Decía Hegel algo así como que el mundo es una comunidad de yoes, pues bien, aquí no hay más que una comunidad de eso que dice el título, de heridas que se mueven, pozos andantes de almas petrificadas, ángeles sin alas, con ellas rotas o rozando con el suelo. El lector se encontrará con un sinfín de personajes siempre marcados por un rasgo trágico, andará por las entrañas de ellos como tanto deseó hacer Zola en su naturalismo, verá el oscuro y roto interior de los cuerpos que andan por inercia. Todos. Todo ello de la mano de un narrador que está por encima de su propia narración, capaz de adelantarse a ella, obviarla o incluso transformarla. Un narrador tan desencantado que baña con ese malestar todo su relato, pero también al lector y a la novela en sí misma; y que obliga a quien tenga delante a una actividad constante, a la atención máxima, porque nada en ‘La herida se mueve’ es desechable.

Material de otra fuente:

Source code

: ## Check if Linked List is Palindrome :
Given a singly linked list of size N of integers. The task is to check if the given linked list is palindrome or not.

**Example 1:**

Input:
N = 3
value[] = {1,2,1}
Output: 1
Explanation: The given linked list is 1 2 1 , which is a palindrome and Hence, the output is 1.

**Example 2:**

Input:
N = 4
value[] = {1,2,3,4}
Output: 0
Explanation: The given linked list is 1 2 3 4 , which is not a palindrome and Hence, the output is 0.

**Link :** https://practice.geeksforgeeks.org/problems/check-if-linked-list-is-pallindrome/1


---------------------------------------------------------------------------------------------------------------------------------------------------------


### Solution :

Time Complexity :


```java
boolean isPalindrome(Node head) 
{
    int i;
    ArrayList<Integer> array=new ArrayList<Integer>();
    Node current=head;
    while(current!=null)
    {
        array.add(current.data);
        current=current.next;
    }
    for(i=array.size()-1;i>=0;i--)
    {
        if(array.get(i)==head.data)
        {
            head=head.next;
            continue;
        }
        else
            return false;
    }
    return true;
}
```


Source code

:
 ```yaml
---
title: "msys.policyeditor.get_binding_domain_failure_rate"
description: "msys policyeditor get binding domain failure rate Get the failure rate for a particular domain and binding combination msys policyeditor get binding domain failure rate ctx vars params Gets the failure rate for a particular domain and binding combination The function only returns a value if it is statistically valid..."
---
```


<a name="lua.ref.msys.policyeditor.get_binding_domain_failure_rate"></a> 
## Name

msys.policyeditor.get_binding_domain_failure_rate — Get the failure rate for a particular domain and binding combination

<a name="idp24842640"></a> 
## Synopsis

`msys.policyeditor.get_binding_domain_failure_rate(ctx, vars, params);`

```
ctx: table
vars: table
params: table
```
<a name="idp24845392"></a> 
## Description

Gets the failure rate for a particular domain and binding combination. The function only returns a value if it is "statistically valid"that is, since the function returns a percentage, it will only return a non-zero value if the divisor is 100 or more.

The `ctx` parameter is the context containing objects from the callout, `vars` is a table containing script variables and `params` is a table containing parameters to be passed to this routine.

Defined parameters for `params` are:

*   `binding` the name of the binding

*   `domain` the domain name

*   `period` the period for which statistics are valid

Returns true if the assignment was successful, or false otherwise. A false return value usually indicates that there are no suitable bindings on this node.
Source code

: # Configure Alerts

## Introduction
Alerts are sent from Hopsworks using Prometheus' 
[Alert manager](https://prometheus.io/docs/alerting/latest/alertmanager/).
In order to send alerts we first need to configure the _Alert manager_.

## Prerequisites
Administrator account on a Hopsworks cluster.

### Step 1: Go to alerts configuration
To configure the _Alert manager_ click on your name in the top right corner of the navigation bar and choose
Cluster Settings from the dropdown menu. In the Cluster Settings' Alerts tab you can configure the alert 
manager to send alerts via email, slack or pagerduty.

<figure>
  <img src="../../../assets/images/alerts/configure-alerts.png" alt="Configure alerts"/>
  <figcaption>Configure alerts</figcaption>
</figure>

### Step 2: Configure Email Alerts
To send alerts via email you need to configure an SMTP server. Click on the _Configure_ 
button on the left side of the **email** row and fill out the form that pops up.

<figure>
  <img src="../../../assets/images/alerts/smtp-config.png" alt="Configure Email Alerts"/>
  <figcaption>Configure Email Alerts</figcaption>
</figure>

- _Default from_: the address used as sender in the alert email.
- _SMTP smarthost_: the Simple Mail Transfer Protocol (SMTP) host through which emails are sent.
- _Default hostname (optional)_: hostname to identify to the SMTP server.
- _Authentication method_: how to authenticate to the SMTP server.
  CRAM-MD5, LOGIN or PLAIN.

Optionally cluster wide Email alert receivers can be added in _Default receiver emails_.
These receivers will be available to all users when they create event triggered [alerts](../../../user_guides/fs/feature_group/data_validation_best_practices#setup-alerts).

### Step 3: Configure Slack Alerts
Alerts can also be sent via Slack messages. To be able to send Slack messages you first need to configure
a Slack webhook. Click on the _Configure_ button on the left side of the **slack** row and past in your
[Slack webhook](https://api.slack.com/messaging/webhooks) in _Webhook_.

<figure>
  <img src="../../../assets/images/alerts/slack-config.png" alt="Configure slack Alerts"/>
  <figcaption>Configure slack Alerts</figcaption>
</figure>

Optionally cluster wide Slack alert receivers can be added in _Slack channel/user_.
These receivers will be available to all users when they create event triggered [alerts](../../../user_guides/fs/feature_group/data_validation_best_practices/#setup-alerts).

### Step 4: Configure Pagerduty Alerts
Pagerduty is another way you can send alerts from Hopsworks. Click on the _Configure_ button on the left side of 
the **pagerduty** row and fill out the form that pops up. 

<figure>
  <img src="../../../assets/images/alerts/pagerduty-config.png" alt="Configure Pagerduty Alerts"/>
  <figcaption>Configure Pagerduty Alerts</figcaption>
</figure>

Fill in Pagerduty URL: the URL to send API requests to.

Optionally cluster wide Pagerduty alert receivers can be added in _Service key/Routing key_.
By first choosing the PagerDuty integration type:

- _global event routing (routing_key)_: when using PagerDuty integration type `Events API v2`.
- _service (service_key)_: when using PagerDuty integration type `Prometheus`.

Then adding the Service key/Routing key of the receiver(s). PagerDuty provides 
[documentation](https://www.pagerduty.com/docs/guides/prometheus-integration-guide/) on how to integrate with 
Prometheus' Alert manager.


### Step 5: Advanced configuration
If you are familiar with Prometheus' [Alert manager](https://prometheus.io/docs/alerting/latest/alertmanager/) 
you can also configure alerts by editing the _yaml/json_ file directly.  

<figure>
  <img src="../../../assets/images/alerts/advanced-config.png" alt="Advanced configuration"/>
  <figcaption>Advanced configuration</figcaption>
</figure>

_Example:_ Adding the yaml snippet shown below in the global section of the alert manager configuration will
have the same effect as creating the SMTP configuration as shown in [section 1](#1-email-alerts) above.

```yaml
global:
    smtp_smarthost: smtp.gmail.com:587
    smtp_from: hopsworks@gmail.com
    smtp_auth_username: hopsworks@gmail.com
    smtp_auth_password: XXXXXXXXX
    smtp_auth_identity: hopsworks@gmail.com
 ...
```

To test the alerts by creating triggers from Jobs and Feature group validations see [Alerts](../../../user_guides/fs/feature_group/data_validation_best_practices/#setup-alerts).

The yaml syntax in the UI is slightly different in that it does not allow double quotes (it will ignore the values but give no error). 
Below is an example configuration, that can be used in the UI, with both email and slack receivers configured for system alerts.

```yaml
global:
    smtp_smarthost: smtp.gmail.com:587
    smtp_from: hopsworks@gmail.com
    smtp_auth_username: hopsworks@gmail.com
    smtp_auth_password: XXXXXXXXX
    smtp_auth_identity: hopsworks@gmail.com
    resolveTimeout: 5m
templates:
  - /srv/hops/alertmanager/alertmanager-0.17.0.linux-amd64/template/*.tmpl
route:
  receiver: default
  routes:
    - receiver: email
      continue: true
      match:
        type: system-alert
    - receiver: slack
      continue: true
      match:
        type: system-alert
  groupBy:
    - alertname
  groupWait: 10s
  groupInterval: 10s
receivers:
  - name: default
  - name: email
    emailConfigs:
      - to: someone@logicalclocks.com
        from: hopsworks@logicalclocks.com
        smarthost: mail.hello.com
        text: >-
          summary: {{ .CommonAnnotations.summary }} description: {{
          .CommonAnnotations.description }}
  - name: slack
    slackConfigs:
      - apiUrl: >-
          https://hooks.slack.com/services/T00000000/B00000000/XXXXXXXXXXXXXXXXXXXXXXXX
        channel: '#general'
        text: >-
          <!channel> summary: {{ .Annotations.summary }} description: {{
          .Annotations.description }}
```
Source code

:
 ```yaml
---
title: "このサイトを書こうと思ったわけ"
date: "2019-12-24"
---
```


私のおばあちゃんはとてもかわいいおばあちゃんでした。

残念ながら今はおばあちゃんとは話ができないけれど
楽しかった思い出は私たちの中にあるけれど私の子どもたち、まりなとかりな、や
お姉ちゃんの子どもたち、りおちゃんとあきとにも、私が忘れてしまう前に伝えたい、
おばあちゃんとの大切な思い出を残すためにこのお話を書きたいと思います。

Hay algo del Don Juan de Tirso (¿?) en Genaro y es probable que no sea esa caza burlesca de lo femenino sino el sentirse perseguido por un temor: el peso de la culpa, el miedo último y único en el mundo del que derivan todos los demás: el miedo a la muerte. Luis Rodríguez, a lo Woody Allen, es capaz de crear una obra maestra e introducirse a sí mismo en ella siendo alguien que exige estar atento para verlo bien. En definitiva, ‘La herida se mueve’ sacude tanto al lector que este acaba dudando de si lo que ha leído es una invención de la mente trastornada del protagonista, de si hay algo de real o si lo es todo. Pero esa es la gracia de la novela, no serlo, romper con las más comunes preguntas que llegan al acabar un libro. ‘La herida se mueve’ no pide preguntas ni porqués, ni qué ha sido esto ni qué significa, ‘La herida se mueve’ solo pide dormir y descansar en nosotros. Algo que consigue sin nuestro permiso.